Letrozole/Clomiphene — ovulation induction for women trying to conceive.

3. What doesn’t work

  • Detox teas (do nothing)
  • Supplements without evidence (most “PCOS supplements” are marketing)
  • Extreme dieting (worsens hormonal balance)
  • Ignoring it and hoping it goes away (it doesn’t — but it is manageable)

One supplement with actual evidence: Inositol (specifically myo-inositol and D-chiro-inositol). Multiple studies show improvement in insulin sensitivity and ovulation. It’s not a cure, but it’s one of the few supplements with real research behind it for PCOS.


The Weight Conversation

This needs its own section because it’s where most women with PCOS feel the most shame.

PCOS makes it physiologically harder to lose weight. Insulin resistance means your body is more efficient at storing fat and less efficient at burning it. This is not a willpower issue. It’s metabolic.

If you have PCOS and you’ve been told to “just eat less and exercise more” by a doctor who doesn’t understand the condition — that advice is incomplete. You likely need to address insulin resistance specifically (through the strategies above) before standard weight loss approaches will work normally.

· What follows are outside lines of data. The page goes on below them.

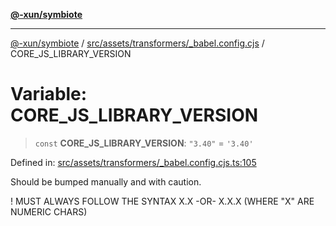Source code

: [**@-xun/symbiote**](../../../../../README.md)

***

[@-xun/symbiote](../../../../../README.md) / [src/assets/transformers/\_babel.config.cjs](../README.md) / CORE\_JS\_LIBRARY\_VERSION

# Variable: CORE\_JS\_LIBRARY\_VERSION

> `const` **CORE\_JS\_LIBRARY\_VERSION**: `"3.40"` = `'3.40'`

Defined in: [src/assets/transformers/\_babel.config.cjs.ts:105](https://github.com/Xunnamius/symbiote/blob/3b6f45301765b7eab22ef0b67ed645f03c5935c3/src/assets/transformers/_babel.config.cjs.ts#L105)

Should be bumped manually and with caution.

! MUST ALWAYS FOLLOW THE SYNTAX X.X -OR- X.X.X (WHERE "X" ARE NUMERIC CHARS)
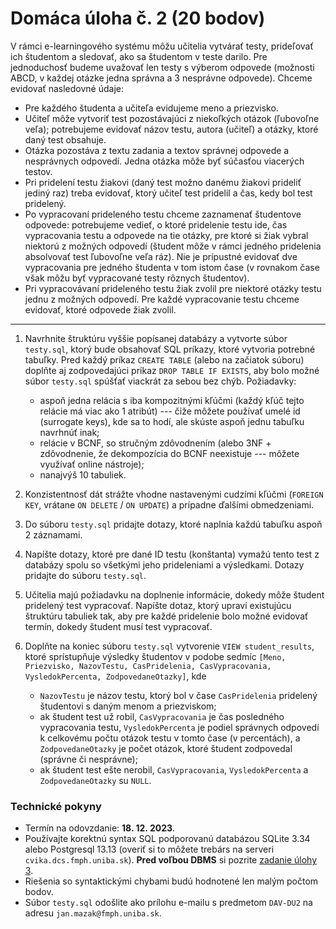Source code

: # Domáca úloha č. 2 (20 bodov)

V rámci e-learningového systému môžu učitelia vytvárať testy, prideľovať ich študentom a sledovať, ako sa študentom v teste darilo. Pre jednoduchosť budeme uvažovať len testy s výberom odpovede (možnosti ABCD, v každej otázke jedna správna a 3 nesprávne odpovede). Chceme evidovať nasledovné údaje:
* Pre každého študenta a učiteľa evidujeme meno a priezvisko.
* Učiteľ môže vytvoriť test pozostávajúci z niekoľkých otázok (ľubovoľne veľa); potrebujeme evidovať názov testu, autora (učiteľ) a otázky, ktoré daný test obsahuje.
* Otázka pozostáva z textu zadania a textov správnej odpovede a nesprávnych odpovedí. Jedna otázka môže byť súčasťou viacerých testov.
* Pri pridelení testu žiakovi (daný test možno danému žiakovi prideliť jediný raz) treba evidovať, ktorý učiteľ test pridelil a čas, kedy bol test pridelený.
* Po vypracovaní prideleného testu chceme zaznamenať študentove odpovede: potrebujeme vedieť, o ktoré pridelenie testu ide, čas vypracovania testu a odpovede na tie otázky, pre ktoré si žiak vybral niektorú z možných odpovedí (študent môže v rámci jedného pridelenia absolvovať test ľubovoľne veľa ráz). Nie je prípustné evidovať dve vypracovania pre jedného študenta v tom istom čase (v rovnakom čase však môžu byť vypracované testy rôznych študentov).
* Pri vypracovávaní prideleného testu žiak zvolil pre niektoré otázky testu jednu z možných odpovedí. Pre každé vypracovanie testu chceme evidovať, ktoré odpovede žiak zvolil.

---

1. Navrhnite štruktúru vyššie popísanej databázy a vytvorte súbor `testy.sql`, ktorý bude obsahovať SQL príkazy, ktoré vytvoria potrebné tabuľky.
Pred každý príkaz `CREATE TABLE` (alebo na začiatok súboru) doplňte aj zodpovedajúci príkaz `DROP TABLE IF EXISTS`, aby bolo možné súbor `testy.sql` spúšťať viackrát za sebou bez chýb. Požiadavky:
	* aspoň jedna relácia s iba kompozitnými kľúčmi (každý kľúč tejto relácie má viac ako 1 atribút) --- čiže môžete používať umelé id (surrogate keys), kde sa to hodí, ale skúste aspoň jednu tabuľku navrhnúť inak;
	* relácie v BCNF, so stručným zdôvodnením (alebo 3NF + zdôvodnenie, že dekompozícia do BCNF neexistuje --- môžete využívať online nástroje);
	* nanajvýš 10 tabuliek.

2. Konzistentnosť dát strážte vhodne nastavenými cudzími kľúčmi (`FOREIGN KEY`, vrátane `ON DELETE` / `ON UPDATE`) a prípadne ďalšími obmedzeniami.

3. Do súboru `testy.sql` pridajte dotazy, ktoré naplnia každú tabuľku aspoň 2 záznamami.

4. Napíšte dotazy, ktoré pre dané ID testu (konštanta) vymažú tento test z databázy spolu so všetkými jeho prideleniami a výsledkami. Dotazy pridajte do súboru `testy.sql`.

5. Učitelia majú požiadavku na doplnenie informácie, dokedy môže študent pridelený test vypracovať. Napíšte dotaz, ktorý upraví existujúcu štruktúru tabuliek tak, aby pre každé pridelenie bolo možné evidovať termín, dokedy študent musí test vypracovať.

6. Doplňte na koniec súboru `testy.sql` vytvorenie `VIEW student_results`, ktoré sprístupňuje výsledky študentov v podobe sedmíc `[Meno, Priezvisko, NazovTestu, CasPridelenia, CasVypracovania, VysledokPercenta, ZodpovedaneOtazky]`, kde
	* `NazovTestu` je názov testu, ktorý bol v čase `CasPridelenia` pridelený študentovi s daným menom a priezviskom;
	* ak študent test už robil, `CasVypracovania` je čas posledného vypracovania testu, `VysledokPercenta` je podiel správnych odpovedí k celkovému počtu otázok testu v tomto čase (v percentách), a `ZodpovedaneOtazky` je počet otázok, ktoré študent zodpovedal (správne či nesprávne);
	* ak študent test ešte nerobil, `CasVypracovania`, `VysledokPercenta` a `ZodpovedaneOtazky` su `NULL`.


### Technické pokyny

* Termín na odovzdanie: **18. 12. 2023**.
* Používajte korektnú syntax SQL podporovanú databázou SQLite 3.34 alebo Postgresql 13.13 (overiť si to môžete trebárs na serveri `cvika.dcs.fmph.uniba.sk`). **Pred voľbou DBMS** si pozrite [zadanie úlohy 3](../du3/du3.md).
* Riešenia so syntaktickými chybami budú hodnotené len malým počtom bodov.
* Súbor `testy.sql` odošlite ako prílohu e-mailu s predmetom `DAV-DU2` na adresu `jan.mazak@fmph.uniba.sk`.

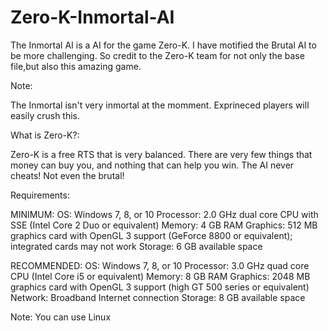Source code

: # Zero-K-Inmortal-AI

The Inmortal AI is a AI for the game Zero-K.
I have motified the Brutal AI to be more challenging.
So credit to the Zero-K team for not only the base file,but also this amazing game.

Note:

The Inmortal isn't very inmortal at the momment. Exprineced players will easily crush this.

What is Zero-K?:

Zero-K is a free RTS that is very balanced. There are very few things that money can buy you, and nothing that can help you win. The AI never cheats! Not even the brutal!

Requirements:

MINIMUM:
OS: Windows 7, 8, or 10
Processor: 2.0 GHz dual core CPU with SSE (Intel Core 2 Duo or equivalent)
Memory: 4 GB RAM
Graphics: 512 MB graphics card with OpenGL 3 support (GeForce 8800 or equivalent); integrated cards may not work
Storage: 6 GB available space

RECOMMENDED:
OS: Windows 7, 8, or 10
Processor: 3.0 GHz quad core CPU (Intel Core i5 or equivalent)
Memory: 8 GB RAM
Graphics: 2048 MB graphics card with OpenGL 3 support (high GT 500 series or equivalent)
Network: Broadband Internet connection
Storage: 8 GB available space

Note: You can use Linux
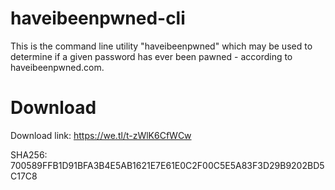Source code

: # haveibeenpwned-cli
This is the command line utility "haveibeenpwned" which may be used to determine if a given password  has ever been pawned - according to haveibeenpwned.com.

# Download
Download link: https://we.tl/t-zWlK6CfWCw

SHA256: 700589FFB1D91BFA3B4E5AB1621E7E61E0C2F00C5E5A83F3D29B9202BD5C17C8
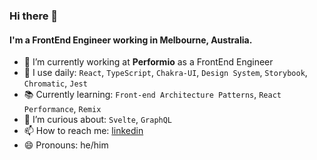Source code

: ### Hi there 👋

#### I'm a FrontEnd Engineer working in Melbourne, Australia.

- 🔭 I’m currently working at **Performio** as a FrontEnd Engineer
- 🔨 I use daily: `React`, `TypeScript`, `Chakra-UI`, `Design System`, `Storybook`, `Chromatic`, `Jest`
- 📚 Currently learning: `Front-end Architecture Patterns`, `React Performance`, `Remix`
- 🤔 I’m curious about: `Svelte`, `GraphQL`
- 📫 How to reach me: [linkedin](https://www.linkedin.com/in/anil-pak/)
- 😄 Pronouns: he/him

And here’s the other side: not all women with PCOS are overweight. Lean PCOS exists and is often under-diagnosed because doctors associate the condition with excess weight. If you’re thin but have irregular periods, acne, and excess hair growth — PCOS is still worth investigating.


Long-Term Considerations

PCOS isn’t just about periods and fertility. Left unmanaged, it’s associated with increased risk of:

  • Type 2 diabetes (due to insulin resistance)
  • Cardiovascular disease
  • Endometrial cancer (due to infrequent periods — the uterine lining builds up without shedding)
  • Sleep apnea
  • Depression and anxiety

This isn’t meant to scare you. It’s meant to emphasize that PCOS is worth managing actively — not just when you’re trying to get pregnant, but as an ongoing health priority throughout your life.


Key Takeaways

  1. PCOS is a hormonal condition affecting 1 in 10 women. The name is misleading — you don’t necessarily have “cysts.”
  2. Symptoms vary widely — irregular periods, acne, excess hair, weight gain, and difficulty conceiving are all possible.
  3. It does NOT mean infertility. Most women with PCOS can conceive with appropriate support.
  4. Insulin resistance is central to most cases. Addressing it improves almost all symptoms.
  5. Exercise + blood sugar management is the most effective first-line approach.
  6. It’s not your fault and it’s not a weight issue alone — thin women get it too.
  7. It requires long-term management — not just when you want to get pregnant.

Sources

  • Teede HJ, et al. “Recommendations from the international evidence-based guideline for the assessment and management of PCOS.” Human Reproduction, 2018.
  • Legro RS, et al. “Diagnosis and treatment of PCOS: An Endocrine Society Clinical Practice Guideline.” Journal of Clinical Endocrinology & Metabolism, 2013.
  • Moran LJ, et al. “Lifestyle changes in women with polycystic ovary syndrome.” Cochrane Database of Systematic Reviews, 2011.
  • Unfer V, et al. “Effects of myo-inositol in women with PCOS.” Gynecological Endocrinology, 2012.
  • WHO. “Polycystic ovary syndrome.” Fact sheet, 2023.

This article is for educational purposes only and does not constitute medical advice. If you have concerns about your health, please consult a qualified medical professional.